The basaltic trachyandesite lava sample SR 15-8 yielded reproducible results and well-defined plateau segments in the two experiments performed on groundmass. The plateau age of 9.75 ± 0.14 Ma, calculated with five consecutive fractions representing 76.6% of the 39Ar released, is statistically indistinguishable from the isochron age of 9.69 ± 0.12 Ma calculated with the combined data of the two experiments (Fig. 8A-7). The isochron age of 9.69 ± 0.12 (Fig. 8B-7) is taken as the best estimate for the age of the basaltic trachyandesite lava (Fig. 5), as well as the ignimbrite (tuff of El Morro) that encloses it. This is older than the age Conly et al. (2005) obtained on matrix from his “El Morro Tuff,” likely because the ignimbrite matrix is altered.

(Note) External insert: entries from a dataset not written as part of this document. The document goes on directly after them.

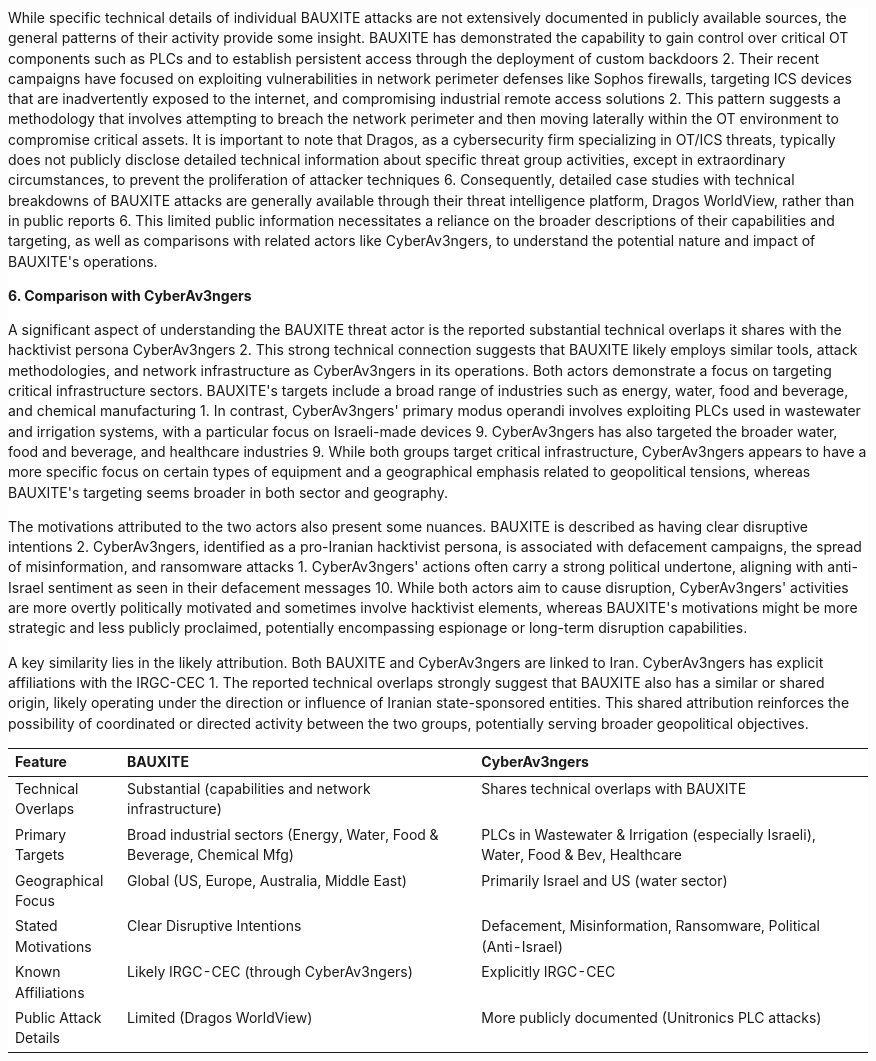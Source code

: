 While specific technical details of individual BAUXITE attacks are not extensively documented in publicly available sources, the general patterns of their activity provide some insight. BAUXITE has demonstrated the capability to gain control over critical OT components such as PLCs and to establish persistent access through the deployment of custom backdoors 2. Their recent campaigns have focused on exploiting vulnerabilities in network perimeter defenses like Sophos firewalls, targeting ICS devices that are inadvertently exposed to the internet, and compromising industrial remote access solutions 2. This pattern suggests a methodology that involves attempting to breach the network perimeter and then moving laterally within the OT environment to compromise critical assets. It is important to note that Dragos, as a cybersecurity firm specializing in OT/ICS threats, typically does not publicly disclose detailed technical information about specific threat group activities, except in extraordinary circumstances, to prevent the proliferation of attacker techniques 6. Consequently, detailed case studies with technical breakdowns of BAUXITE attacks are generally available through their threat intelligence platform, Dragos WorldView, rather than in public reports 6. This limited public information necessitates a reliance on the broader descriptions of their capabilities and targeting, as well as comparisons with related actors like CyberAv3ngers, to understand the potential nature and impact of BAUXITE's operations.

**6\. Comparison with CyberAv3ngers**

A significant aspect of understanding the BAUXITE threat actor is the reported substantial technical overlaps it shares with the hacktivist persona CyberAv3ngers 2. This strong technical connection suggests that BAUXITE likely employs similar tools, attack methodologies, and network infrastructure as CyberAv3ngers in its operations. Both actors demonstrate a focus on targeting critical infrastructure sectors. BAUXITE's targets include a broad range of industries such as energy, water, food and beverage, and chemical manufacturing 1. In contrast, CyberAv3ngers' primary modus operandi involves exploiting PLCs used in wastewater and irrigation systems, with a particular focus on Israeli-made devices 9. CyberAv3ngers has also targeted the broader water, food and beverage, and healthcare industries 9. While both groups target critical infrastructure, CyberAv3ngers appears to have a more specific focus on certain types of equipment and a geographical emphasis related to geopolitical tensions, whereas BAUXITE's targeting seems broader in both sector and geography.

The motivations attributed to the two actors also present some nuances. BAUXITE is described as having clear disruptive intentions 2. CyberAv3ngers, identified as a pro-Iranian hacktivist persona, is associated with defacement campaigns, the spread of misinformation, and ransomware attacks 1. CyberAv3ngers' actions often carry a strong political undertone, aligning with anti-Israel sentiment as seen in their defacement messages 10. While both actors aim to cause disruption, CyberAv3ngers' activities are more overtly politically motivated and sometimes involve hacktivist elements, whereas BAUXITE's motivations might be more strategic and less publicly proclaimed, potentially encompassing espionage or long-term disruption capabilities.

A key similarity lies in the likely attribution. Both BAUXITE and CyberAv3ngers are linked to Iran. CyberAv3ngers has explicit affiliations with the IRGC-CEC 1. The reported technical overlaps strongly suggest that BAUXITE also has a similar or shared origin, likely operating under the direction or influence of Iranian state-sponsored entities. This shared attribution reinforces the possibility of coordinated or directed activity between the two groups, potentially serving broader geopolitical objectives.

| Feature | BAUXITE | CyberAv3ngers |
| :---- | :---- | :---- |
| Technical Overlaps | Substantial (capabilities and network infrastructure) | Shares technical overlaps with BAUXITE |
| Primary Targets | Broad industrial sectors (Energy, Water, Food & Beverage, Chemical Mfg) | PLCs in Wastewater & Irrigation (especially Israeli), Water, Food & Bev, Healthcare |
| Geographical Focus | Global (US, Europe, Australia, Middle East) | Primarily Israel and US (water sector) |
| Stated Motivations | Clear Disruptive Intentions | Defacement, Misinformation, Ransomware, Political (Anti-Israel) |
| Known Affiliations | Likely IRGC-CEC (through CyberAv3ngers) | Explicitly IRGC-CEC |
| Public Attack Details | Limited (Dragos WorldView) | More publicly documented (Unitronics PLC attacks) |
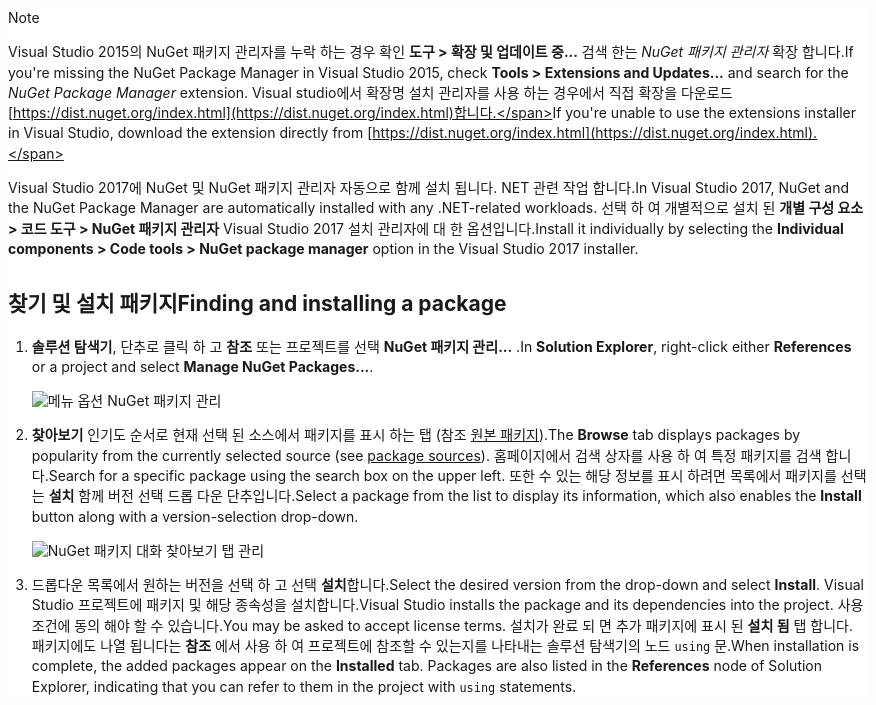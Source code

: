 > [!Note]
> <span data-ttu-id="bc8c8-115">Visual Studio 2015의 NuGet 패키지 관리자를 누락 하는 경우 확인 **도구 > 확장 및 업데이트 중...**  검색 한는 *NuGet 패키지 관리자* 확장 합니다.</span><span class="sxs-lookup"><span data-stu-id="bc8c8-115">If you're missing the NuGet Package Manager in Visual Studio 2015, check **Tools > Extensions and Updates...** and search for the *NuGet Package Manager* extension.</span></span> <span data-ttu-id="bc8c8-116">Visual studio에서 확장명 설치 관리자를 사용 하는 경우에서 직접 확장을 다운로드 [https://dist.nuget.org/index.html](https://dist.nuget.org/index.html)합니다.</span><span class="sxs-lookup"><span data-stu-id="bc8c8-116">If you're unable to use the extensions installer in Visual Studio, download the extension directly from [https://dist.nuget.org/index.html](https://dist.nuget.org/index.html).</span></span>
>
> <span data-ttu-id="bc8c8-117">Visual Studio 2017에 NuGet 및 NuGet 패키지 관리자 자동으로 함께 설치 됩니다. NET 관련 작업 합니다.</span><span class="sxs-lookup"><span data-stu-id="bc8c8-117">In Visual Studio 2017, NuGet and the NuGet Package Manager are automatically installed with any .NET-related workloads.</span></span> <span data-ttu-id="bc8c8-118">선택 하 여 개별적으로 설치 된 **개별 구성 요소 > 코드 도구 > NuGet 패키지 관리자** Visual Studio 2017 설치 관리자에 대 한 옵션입니다.</span><span class="sxs-lookup"><span data-stu-id="bc8c8-118">Install it individually by selecting the **Individual components > Code tools > NuGet package manager** option in the Visual Studio 2017 installer.</span></span>

## <a name="finding-and-installing-a-package"></a><span data-ttu-id="bc8c8-119">찾기 및 설치 패키지</span><span class="sxs-lookup"><span data-stu-id="bc8c8-119">Finding and installing a package</span></span>

1. <span data-ttu-id="bc8c8-120">**솔루션 탐색기**, 단추로 클릭 하 고 **참조** 또는 프로젝트를 선택 **NuGet 패키지 관리...** .</span><span class="sxs-lookup"><span data-stu-id="bc8c8-120">In **Solution Explorer**, right-click either **References**  or a project and select **Manage NuGet Packages...**.</span></span>

    ![메뉴 옵션 NuGet 패키지 관리](media/ManagePackagesUICommand.png)

1. <span data-ttu-id="bc8c8-122">**찾아보기** 인기도 순서로 현재 선택 된 소스에서 패키지를 표시 하는 탭 (참조 [원본 패키지](#package-sources)).</span><span class="sxs-lookup"><span data-stu-id="bc8c8-122">The **Browse** tab displays packages by popularity from the currently selected source (see [package sources](#package-sources)).</span></span> <span data-ttu-id="bc8c8-123">홈페이지에서 검색 상자를 사용 하 여 특정 패키지를 검색 합니다.</span><span class="sxs-lookup"><span data-stu-id="bc8c8-123">Search for a specific package using the search box on the upper left.</span></span> <span data-ttu-id="bc8c8-124">또한 수 있는 해당 정보를 표시 하려면 목록에서 패키지를 선택는 **설치** 함께 버전 선택 드롭 다운 단추입니다.</span><span class="sxs-lookup"><span data-stu-id="bc8c8-124">Select a package from the list to display its information, which also enables the **Install** button along with a version-selection drop-down.</span></span>

    ![NuGet 패키지 대화 찾아보기 탭 관리](media/Search.png)

1. <span data-ttu-id="bc8c8-126">드롭다운 목록에서 원하는 버전을 선택 하 고 선택 **설치**합니다.</span><span class="sxs-lookup"><span data-stu-id="bc8c8-126">Select the desired version from the drop-down and select **Install**.</span></span> <span data-ttu-id="bc8c8-127">Visual Studio 프로젝트에 패키지 및 해당 종속성을 설치합니다.</span><span class="sxs-lookup"><span data-stu-id="bc8c8-127">Visual Studio installs the package and its dependencies into the project.</span></span> <span data-ttu-id="bc8c8-128">사용 조건에 동의 해야 할 수 있습니다.</span><span class="sxs-lookup"><span data-stu-id="bc8c8-128">You may be asked to accept license terms.</span></span> <span data-ttu-id="bc8c8-129">설치가 완료 되 면 추가 패키지에 표시 된 **설치 됨** 탭 합니다. 패키지에도 나열 됩니다는 **참조** 에서 사용 하 여 프로젝트에 참조할 수 있는지를 나타내는 솔루션 탐색기의 노드 `using` 문.</span><span class="sxs-lookup"><span data-stu-id="bc8c8-129">When installation is complete, the added packages appear on the **Installed** tab. Packages are also listed in the **References** node of Solution Explorer, indicating that you can refer to them in the project with `using` statements.</span></span>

In addition, we chiseled out several kg of pumice blocks from the white pumice block concentration described above (sample SR 15-6, Table 1), and we separated the pumice blocks for zircons (Fig. 9). The yield was small, probably because the pumices are nearly aphyric (sample SR 15-6, Table 1). U-Pb analyses were conducted on the CAMECA IMS 1270 ion microprobe at University of California, Los Angeles (Items S1 and S4 [footnote 1]). The sample included two concordant antecrysts (21.19 Ma ± 0.92 and 12.63 Ma ± 1.08; 1σ uncertainty) and two anomalously young grains with low radiogenic 206Pb; these two grains were excluded from the mean age determinations. The sample yielded a concordant mean weighted 206Pb/238U age of 9.00 Ma ± 0.2 (2σ) based on 11 grains (Fig. 9A) in excellent agreement with the Tera-Wasserburg concordia age of 9.04 Ma ± 0.14 (2σ; Fig. 9B). This is slightly younger than the 40Ar-39Ar age on the interstratified lava, perhaps due to differences in techniques and sample types. More interesting is the result from the Hf isotope work (Fig. 9C), described below in Geochemistry.

Arroyo Purgatorio

The Arroyo Purgatorio area is mapped as one unit, basaltic andesite lava, which we designate as rift transitional in chemistry (Fig. 3A, Table 1A, Item S2 [footnote 1]). It is clearly extrusive because it has flow-top and flow-bottom breccias. In addition, we sampled a body that is too small to map individually; therefore, it is included in the basaltic andesite lava map unit (Fig. 4A). This body is a coherent clinopyroxene dacite that may either represent a lava or an intrusion and is calcalkaline (Table 1A, Item S2). The rocks in this area are highly faulted and altered; thus, stratigraphic and intrusive relations are unclear, and no samples were dated.

Cerro Juanita

The Cerro Juanita area has two map units: basalt lava and an overlying basaltic andesite lava (Fig. 3, Item S2), and we designate both as rift transitional in chemistry (Table 1A).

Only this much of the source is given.